Dunning says the data suggests that sales dropped after the April 2010 and March 2011 mortgage rule changes mainly because rates increased. The tighter qualification rules were far less contributory.
Sales then improved after each instance, largely because mortgage rates decreased. Again, stricter lending rules were a small factor.
“I have a second piece of data that nobody else has, which is my mortgage database,” adds Dunning. “It tells me that the prior (policy) changes had a negligible impact on qualification…”
In a comment he made on the Globe and Mail website, Dunning said, “the policy change that took effect last July was not accompanied by major moves of interest rates” but it had “a huge impact on the number who could qualify.”
As a result, he says the 2012 change was “the first one that had a material effect on the housing market. That impact has now lasted for eight months and…will continue to be felt for some time.”
Dunning expects housing-related employment to take a dive, with as many as 190,000 jobs being lost through 2015. “Ottawa is getting more than they bargained for,” he adds, and the worst economic impact may be yet to come.
“Slower sales will translate into slower housing starts with the impact felt in the second half of this year. The reduction in housing starts will be much larger than anyone is expecting.”
Rob McLister, CMT
Last modified: April 26, 2014
I think there is room for rates to drop futher. Maybe that will cushion the fall once again.
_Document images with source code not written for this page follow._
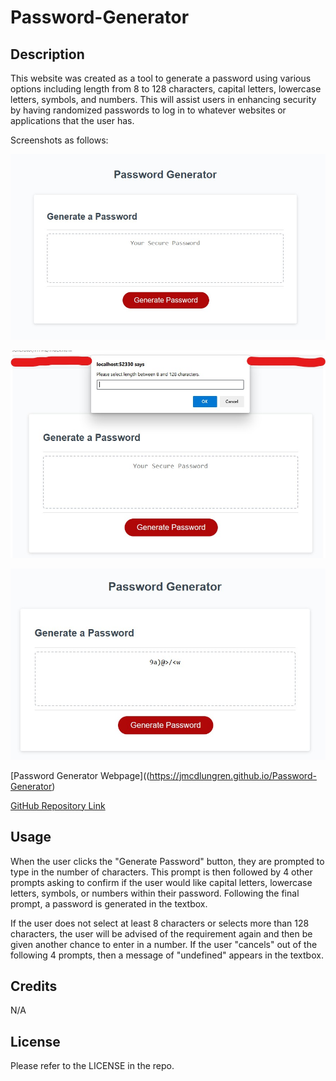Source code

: # Password-Generator

## Description

This website was created as a tool to generate a password using various options including length from 8 to 128 characters, capital letters, lowercase letters, symbols, and numbers. This will assist users in enhancing security by having randomized passwords to log in to whatever websites or applications that the user has.

Screenshots as follows:

![Initial Screen](./Assets/Images/Initial.jpg)

![Prompts](./Assets/Images/Prompts.jpg)

![Solution](./Assets/Images/Solution.jpg)

[Password Generator Webpage]((https://jmcdlungren.github.io/Password-Generator)

[GitHub Repository Link](https://github.com/jmcdlungren/Password-Generator)

## Usage

When the user clicks the "Generate Password" button, they are prompted to type in the number of characters. This prompt is then followed by 4 other prompts asking to confirm if the user would like capital letters, lowercase letters, symbols, or numbers within their password. Following the final prompt, a password is generated in the textbox.

If the user does not select at least 8 characters or selects more than 128 characters, the user will be advised of the requirement again and then be given another chance to enter in a number. If the user "cancels" out of the following 4 prompts, then a message of "undefined" appears in the textbox.


## Credits

N/A

## License

Please refer to the LICENSE in the repo.
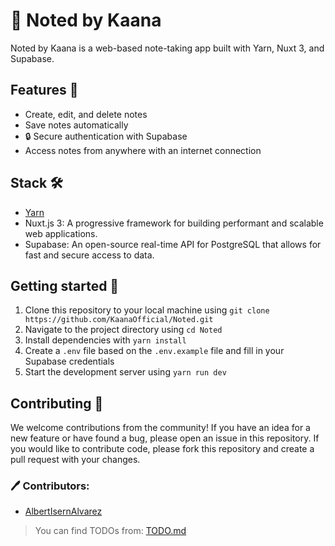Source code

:# 📝 Noted by Kaana

Noted by Kaana is a web-based note-taking app built with Yarn, Nuxt 3, and Supabase.

## Features 🚀

- Create, edit, and delete notes
- Save notes automatically
- 🔒 Secure authentication with Supabase
- Access notes from anywhere with an internet connection

## Stack 🛠️
- [Yarn](https://yarnpkg.com/)
- Nuxt.js 3: A progressive framework for building performant and scalable web applications.
- Supabase: An open-source real-time API for PostgreSQL that allows for fast and secure access to data.

## Getting started 🚀

1. Clone this repository to your local machine using `git clone https://github.com/KaanaOfficial/Noted.git`
2. Navigate to the project directory using `cd Noted`
3. Install dependencies with `yarn install`
4. Create a `.env` file based on the `.env.example` file and fill in your Supabase credentials
5. Start the development server using `yarn run dev`

## Contributing 🤝
We welcome contributions from the community! If you have an idea for a new feature or have found a bug, please open an issue in this repository. If you would like to contribute code, please fork this repository and create a pull request with your changes.

### 🖊 Contributors:

- [AlbertIsernAlvarez](https://github.com/AlbertIsernAlvarez)

> You can find TODOs from: [TODO.md](https://github.com/KaanaOfficial/Noted/blob/master/TODO.md)
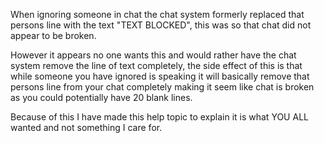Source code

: When ignoring someone in chat the chat system formerly replaced that persons line with the text "TEXT BLOCKED", this was so that chat did not appear to be broken.

However it appears no one wants this and would rather have the chat system remove the line of text completely, the side effect of this is that while someone you have ignored is speaking it will basically remove that persons line from your chat completely making it seem like chat is broken as you could potentially have 20 blank lines.

Because of this I have made this help topic to explain it is what YOU ALL wanted and not something I care for.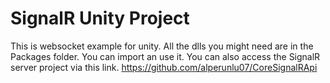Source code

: # SignalR Unity Project

This is websocket example for unity. All the dlls you might need are in the Packages folder.
You can import an use it. 
You can also access the SignalR server project via this link.
https://github.com/alperunlu07/CoreSignalRApi



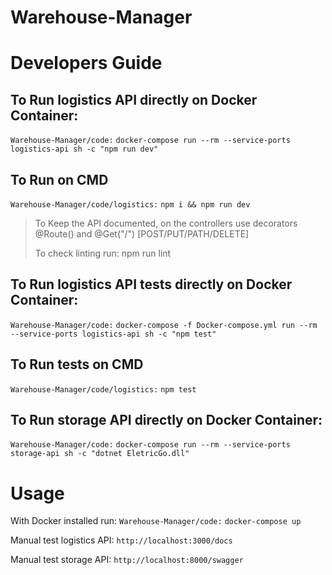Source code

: # Warehouse-Manager

# Developers Guide

## To Run logistics API directly on Docker Container:

`Warehouse-Manager/code:` `docker-compose run --rm --service-ports logistics-api sh -c "npm run dev"`

## To Run on CMD
`Warehouse-Manager/code/logistics:` `npm i && npm run dev`

> To Keep the API documented, on the controllers use decorators @Route(<endpoint>) and @Get("/") [POST/PUT/PATH/DELETE]
>
> To check linting run: npm run lint


## To Run logistics API tests directly on Docker Container:

`Warehouse-Manager/code:` `docker-compose -f Docker-compose.yml run --rm --service-ports logistics-api sh -c "npm test"`

## To Run tests on CMD
`Warehouse-Manager/code/logistics:` `npm test`



## To Run storage API directly on Docker Container:

`Warehouse-Manager/code:` `docker-compose run --rm --service-ports storage-api sh -c "dotnet EletricGo.dll"`


# Usage

With Docker installed run: `Warehouse-Manager/code:` `docker-compose up`

Manual test logistics API: `http://localhost:3000/docs`

Manual test storage API: `http://localhost:8000/swagger`

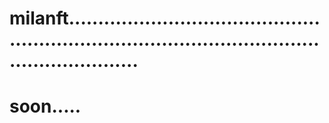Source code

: # milanft......................................................................................................................
# soon.....
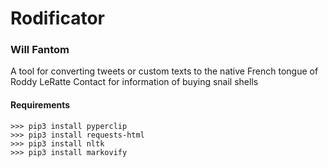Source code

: # Rodificator
### Will Fantom

A tool for converting tweets or custom texts to the native French tongue of Roddy LeRatte
Contact for information of buying snail shells

#### Requirements
    >>> pip3 install pyperclip
    >>> pip3 install requests-html
    >>> pip3 install nltk
    >>> pip3 install markovify

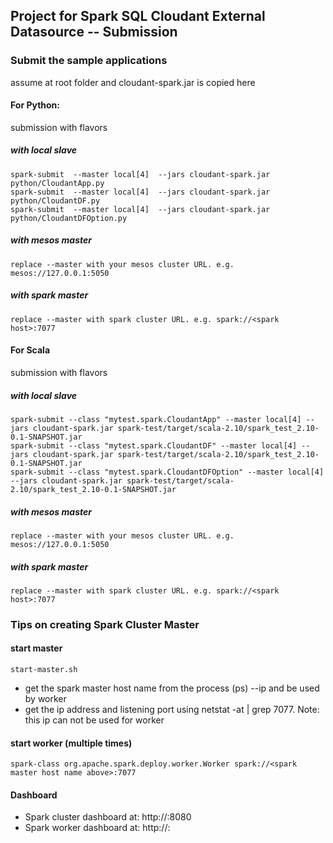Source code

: ## Project for Spark SQL Cloudant External Datasource -- Submission

### Submit the sample applications

assume at root folder and cloudant-spark.jar is copied here

#### For Python:

submission with flavors

##### with local slave
		
	spark-submit  --master local[4]  --jars cloudant-spark.jar python/CloudantApp.py
	spark-submit  --master local[4]  --jars cloudant-spark.jar python/CloudantDF.py
	spark-submit  --master local[4]  --jars cloudant-spark.jar python/CloudantDFOption.py

##### with mesos master
		
	replace --master with your mesos cluster URL. e.g. mesos://127.0.0.1:5050  

	
##### with spark master
		
	replace --master with spark cluster URL. e.g. spark://<spark host>:7077 
		


#### For Scala

submission with flavors

##### with local slave
		
	spark-submit --class "mytest.spark.CloudantApp" --master local[4] --jars cloudant-spark.jar spark-test/target/scala-2.10/spark_test_2.10-0.1-SNAPSHOT.jar
	spark-submit --class "mytest.spark.CloudantDF" --master local[4] --jars cloudant-spark.jar spark-test/target/scala-2.10/spark_test_2.10-0.1-SNAPSHOT.jar
	spark-submit --class "mytest.spark.CloudantDFOption" --master local[4] --jars cloudant-spark.jar spark-test/target/scala-2.10/spark_test_2.10-0.1-SNAPSHOT.jar
	
	
##### with mesos master
		
	replace --master with your mesos cluster URL. e.g. mesos://127.0.0.1:5050  
		
		
##### with spark master
		
	replace --master with spark cluster URL. e.g. spark://<spark host>:7077 
	
	
		
### Tips on creating Spark Cluster Master

#### start master

	start-master.sh 

* get the spark master host name from the process (ps) --ip and be used by worker
* get the ip address and listening port using netstat -at | grep 7077. Note: this ip can not be used for worker


#### start worker (multiple times)
				 		 
	spark-class org.apache.spark.deploy.worker.Worker spark://<spark master host name above>:7077  


#### Dashboard

* Spark cluster dashboard at: http://<spark master host ip>:8080
* Spark worker dashboard at: http://<worker host ip>:<worker returned port>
Totally agree with you Will, for zeroing in on the issue of mortgage qualifying as one of the key factors, if not the primary one since the new mortgage rules announced in the summer of 2012. It’s too bad the Minister of Finance / his analysts do not see their policy induced cause and the resulting effects all these months since last summer – and reverse their policy – to help first time buyers qualify. How much proof do they need ??
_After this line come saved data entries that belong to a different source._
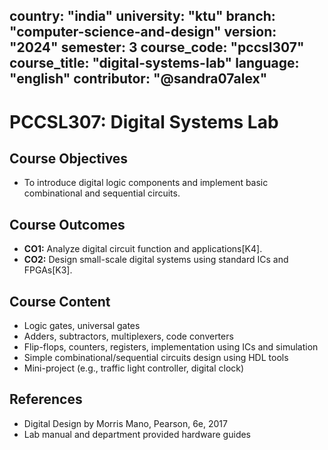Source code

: country: "india"
university: "ktu"
branch: "computer-science-and-design"
version: "2024"
semester: 3
course_code: "pccsl307"
course_title: "digital-systems-lab"
language: "english"
contributor: "@sandra07alex"
---

# PCCSL307: Digital Systems Lab

## Course Objectives
* To introduce digital logic components and implement basic combinational and sequential circuits.

## Course Outcomes
* **CO1:** Analyze digital circuit function and applications[K4].
* **CO2:** Design small-scale digital systems using standard ICs and FPGAs[K3].

## Course Content

* Logic gates, universal gates
* Adders, subtractors, multiplexers, code converters
* Flip-flops, counters, registers, implementation using ICs and simulation
* Simple combinational/sequential circuits design using HDL tools
* Mini-project (e.g., traffic light controller, digital clock)

## References
- Digital Design by Morris Mano, Pearson, 6e, 2017
- Lab manual and department provided hardware guides
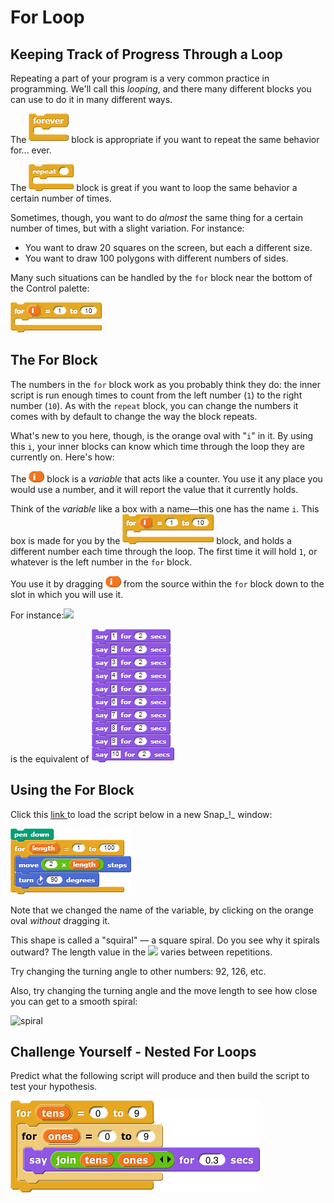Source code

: # For Loop

## Keeping Track of Progress Through a Loop

Repeating a part of your program is a very common practice in programming. We'll call this _looping_, and there many different blocks you can use to do it in many different ways.

The ![](../.gitbook/assets/image%20%28209%29.png) block is appropriate if you want to repeat the same behavior for... ever.  
  
The ![](../.gitbook/assets/image%20%2835%29.png) block is great if you want to loop the same behavior a certain number of times. 

Sometimes, though, you want to do _almost_ the same thing for a certain number of times, but with a slight variation. For instance:

* You want to draw 20 squares on the screen, but each a different size.
* You want to draw 100 polygons with different numbers of sides.

Many such situations can be handled by the `for` block near the bottom of the Control palette:

![](../.gitbook/assets/image%20%2855%29.png)

## The For Block

The numbers in the `for` block work as you probably think they do: the inner script is run enough times to count from the left number \(`1`\) to the right number \(`10`\). As with the `repeat` block, you can change the numbers it comes with by default to change the way the block repeats.

What's new to you here, though, is the orange oval with "`i`" in it. By using this `i`, your inner blocks can know which time through the loop they are currently on. Here's how:

The ![](../.gitbook/assets/image%20%28113%29.png) block is a _variable_ that acts like a counter. You use it any place you would use a number, and it will report the value that it currently holds.

Think of the _variable_ like a box with a name—this one has the name `i`. This box is made for you by the ![](../.gitbook/assets/image%20%2855%29.png) block, and holds a different number each time through the loop. The first time it will hold `1`, or whatever is the left number in the `for` block.

You use it by dragging ![](../.gitbook/assets/image%20%28113%29.png) from the source within the `for` block down to the slot in which you will use it.

For instance:![](https://beautyjoy.github.io/bjc-r/img/looping/for-loop-drag-i.gif)

is the equivalent of ![](../.gitbook/assets/image%20%2837%29.png) 

## Using the For Block

Click this [link ](http://snap.berkeley.edu/snapsource/snap.html#open:https://beautyjoy.github.io/bjc-r/prog/loop/draw-squirral.xml)to load the script below in a new Snap_!_ window:

![](../.gitbook/assets/image%20%28228%29.png)

Note that we changed the name of the variable, by clicking on the orange oval _without_ dragging it.

This shape is called a "squiral" — a square spiral. Do you see why it spirals outward? The length value in the ![](https://beautyjoy.github.io/bjc-r/img/blocks/move.png) varies between repetitions.

Try changing the turning angle to other numbers: 92, 126, etc.   
  
Also, try changing the turning angle and the move length to see how close you can get to a smooth spiral:  
  
![spiral](https://beautyjoy.github.io/bjc-r/img/prog/spiral.png)

## Challenge Yourself - Nested For Loops

Predict what the following script will produce and then build the script to test your hypothesis.

![](../.gitbook/assets/image%20%2822%29.png)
As challenging as the new mortgage finance guidelines introduced may be, it has allowed the industry to better advise clients of their financial budgets and prepare for future expenditures.
Given that the whole point of the rule changes was to slow the housing market, why do you think the government would reverse course now that their regulation has had exactly the desired effect?
The “desired effect” – how much job loss is desired by Minister Flaherty? During 2014 he’s going to get much more economic damage than he desired.
>> During 2014 he’s going to get much more economic damage than he desired.
Obviously Flaherty didn’t “desire” economic damage, and painting the regulation changes with that brush is not fair as I’m sure you know.
Certainly they expected a hit to the economy. Is the slowdown bigger than they expected? That’s impossible to tell unless you are privy to their internal forecasts.
As you say, the last three tightening actions were not effective because they were undercut by falling rates and new lending options by banks. This one finally was effective, and I doubt the government is interested in reversing course unless the downturn really picks up steam.
Quote: “Obviously Flaherty didn’t “desire” economic damage”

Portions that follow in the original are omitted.